ABOUT THIS EXERCISE: Throughout the material below, how many lines include the string "samples"? Reply with only the number.

DATASET ENTRIES:

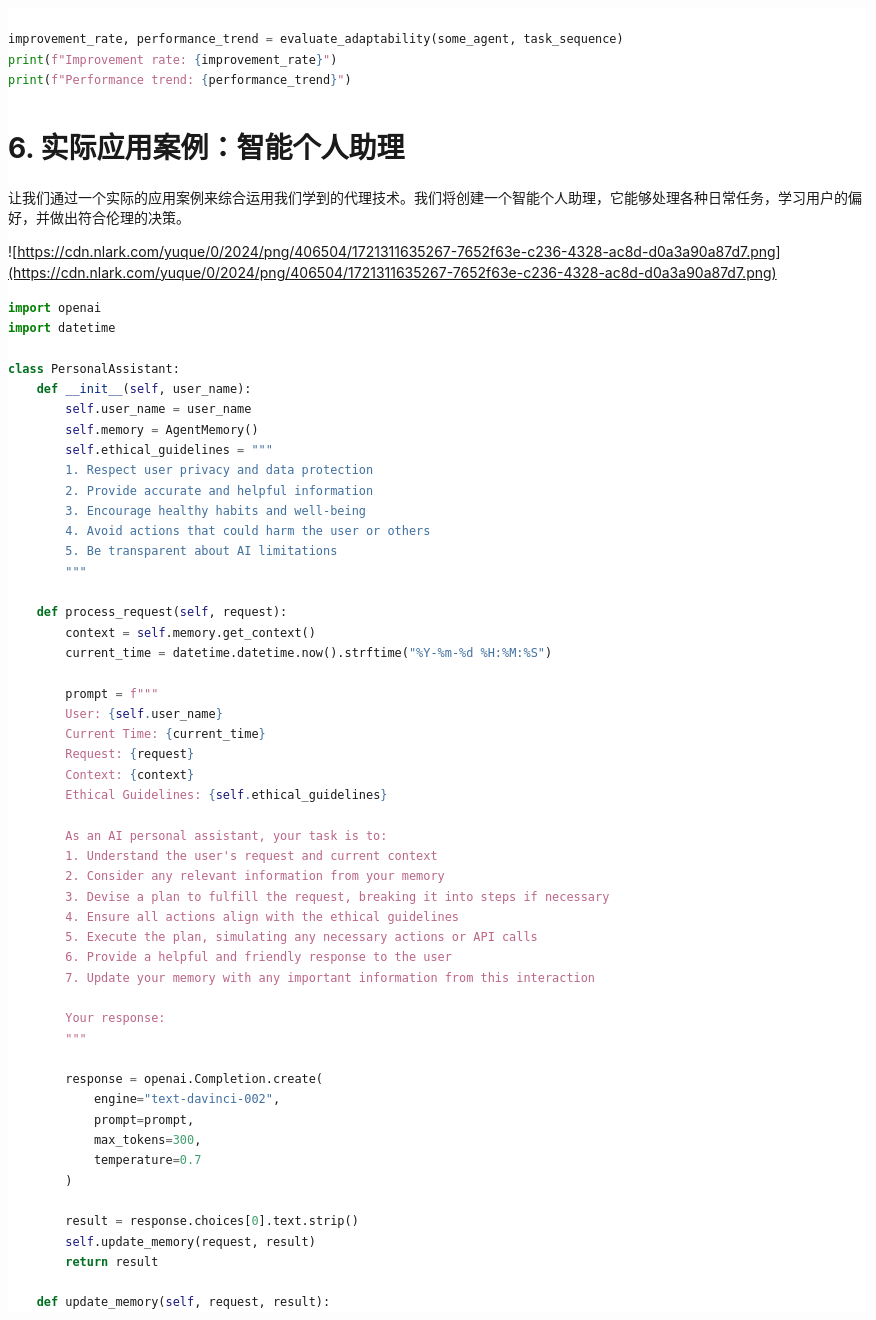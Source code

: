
 ```python

improvement_rate, performance_trend = evaluate_adaptability(some_agent, task_sequence)
print(f"Improvement rate: {improvement_rate}")
print(f"Performance trend: {performance_trend}")
```

# 6. 实际应用案例：智能个人助理

让我们通过一个实际的应用案例来综合运用我们学到的代理技术。我们将创建一个智能个人助理，它能够处理各种日常任务，学习用户的偏好，并做出符合伦理的决策。

![https://cdn.nlark.com/yuque/0/2024/png/406504/1721311635267-7652f63e-c236-4328-ac8d-d0a3a90a87d7.png](https://cdn.nlark.com/yuque/0/2024/png/406504/1721311635267-7652f63e-c236-4328-ac8d-d0a3a90a87d7.png)

```python
import openai
import datetime

class PersonalAssistant:
    def __init__(self, user_name):
        self.user_name = user_name
        self.memory = AgentMemory()
        self.ethical_guidelines = """
        1. Respect user privacy and data protection
        2. Provide accurate and helpful information
        3. Encourage healthy habits and well-being
        4. Avoid actions that could harm the user or others
        5. Be transparent about AI limitations
        """

    def process_request(self, request):
        context = self.memory.get_context()
        current_time = datetime.datetime.now().strftime("%Y-%m-%d %H:%M:%S")

        prompt = f"""
        User: {self.user_name}
        Current Time: {current_time}
        Request: {request}
        Context: {context}
        Ethical Guidelines: {self.ethical_guidelines}

        As an AI personal assistant, your task is to:
        1. Understand the user's request and current context
        2. Consider any relevant information from your memory
        3. Devise a plan to fulfill the request, breaking it into steps if necessary
        4. Ensure all actions align with the ethical guidelines
        5. Execute the plan, simulating any necessary actions or API calls
        6. Provide a helpful and friendly response to the user
        7. Update your memory with any important information from this interaction

        Your response:
        """

        response = openai.Completion.create(
            engine="text-davinci-002",
            prompt=prompt,
            max_tokens=300,
            temperature=0.7
        )

        result = response.choices[0].text.strip()
        self.update_memory(request, result)
        return result

    def update_memory(self, request, result):
```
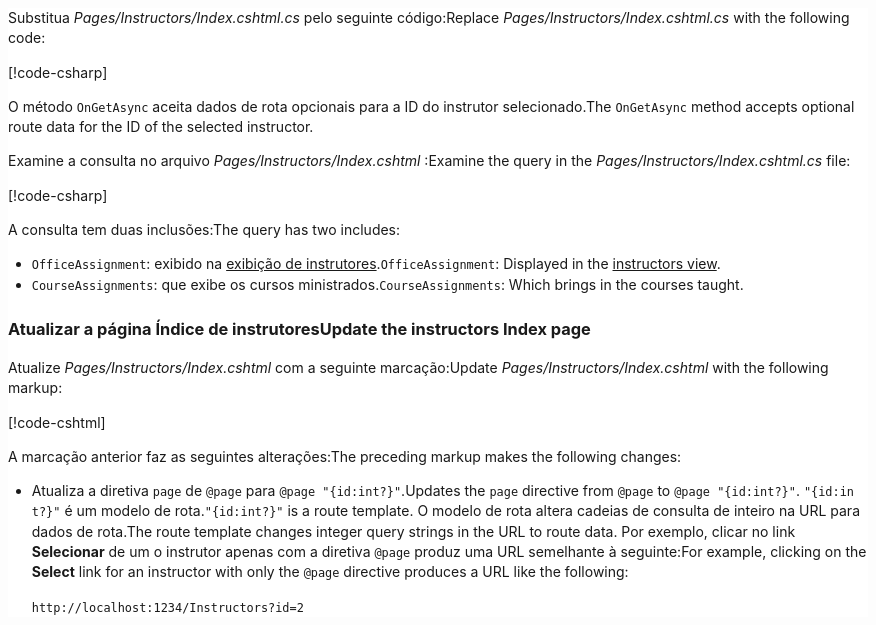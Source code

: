 <span data-ttu-id="3fe1a-394">Substitua *Pages/Instructors/Index.cshtml.cs* pelo seguinte código:</span><span class="sxs-lookup"><span data-stu-id="3fe1a-394">Replace *Pages/Instructors/Index.cshtml.cs* with the following code:</span></span>

[!code-csharp[](intro/samples/cu/Pages/Instructors/Index1.cshtml.cs?name=snippet_all&highlight=2,18-99)]

<span data-ttu-id="3fe1a-395">O método `OnGetAsync` aceita dados de rota opcionais para a ID do instrutor selecionado.</span><span class="sxs-lookup"><span data-stu-id="3fe1a-395">The `OnGetAsync` method accepts optional route data for the ID of the selected instructor.</span></span>

<span data-ttu-id="3fe1a-396">Examine a consulta no arquivo *Pages/Instructors/Index.cshtml* :</span><span class="sxs-lookup"><span data-stu-id="3fe1a-396">Examine the query in the *Pages/Instructors/Index.cshtml.cs* file:</span></span>

[!code-csharp[](intro/samples/cu/Pages/Instructors/Index1.cshtml.cs?name=snippet_ThenInclude)]

<span data-ttu-id="3fe1a-397">A consulta tem duas inclusões:</span><span class="sxs-lookup"><span data-stu-id="3fe1a-397">The query has two includes:</span></span>

* <span data-ttu-id="3fe1a-398">`OfficeAssignment`: exibido na [exibição de instrutores](#IP).</span><span class="sxs-lookup"><span data-stu-id="3fe1a-398">`OfficeAssignment`: Displayed in the [instructors view](#IP).</span></span>
* <span data-ttu-id="3fe1a-399">`CourseAssignments`: que exibe os cursos ministrados.</span><span class="sxs-lookup"><span data-stu-id="3fe1a-399">`CourseAssignments`: Which brings in the courses taught.</span></span>

### <a name="update-the-instructors-index-page"></a><span data-ttu-id="3fe1a-400">Atualizar a página Índice de instrutores</span><span class="sxs-lookup"><span data-stu-id="3fe1a-400">Update the instructors Index page</span></span>

<span data-ttu-id="3fe1a-401">Atualize *Pages/Instructors/Index.cshtml* com a seguinte marcação:</span><span class="sxs-lookup"><span data-stu-id="3fe1a-401">Update *Pages/Instructors/Index.cshtml* with the following markup:</span></span>

[!code-cshtml[](intro/samples/cu/Pages/Instructors/IndexRRD.cshtml?range=1-65&highlight=1,5,8,16-21,25-32,43-57)]

<span data-ttu-id="3fe1a-402">A marcação anterior faz as seguintes alterações:</span><span class="sxs-lookup"><span data-stu-id="3fe1a-402">The preceding markup makes the following changes:</span></span>

* <span data-ttu-id="3fe1a-403">Atualiza a diretiva `page` de `@page` para `@page "{id:int?}"`.</span><span class="sxs-lookup"><span data-stu-id="3fe1a-403">Updates the `page` directive from `@page` to `@page "{id:int?}"`.</span></span> <span data-ttu-id="3fe1a-404">`"{id:int?}"` é um modelo de rota.</span><span class="sxs-lookup"><span data-stu-id="3fe1a-404">`"{id:int?}"` is a route template.</span></span> <span data-ttu-id="3fe1a-405">O modelo de rota altera cadeias de consulta de inteiro na URL para dados de rota.</span><span class="sxs-lookup"><span data-stu-id="3fe1a-405">The route template changes integer query strings in the URL to route data.</span></span> <span data-ttu-id="3fe1a-406">Por exemplo, clicar no link **Selecionar** de um o instrutor apenas com a diretiva `@page` produz uma URL semelhante à seguinte:</span><span class="sxs-lookup"><span data-stu-id="3fe1a-406">For example, clicking on the **Select** link for an instructor with only the `@page` directive produces a URL like the following:</span></span>

  `http://localhost:1234/Instructors?id=2`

OUTPUT OF THE EXERCISE: 3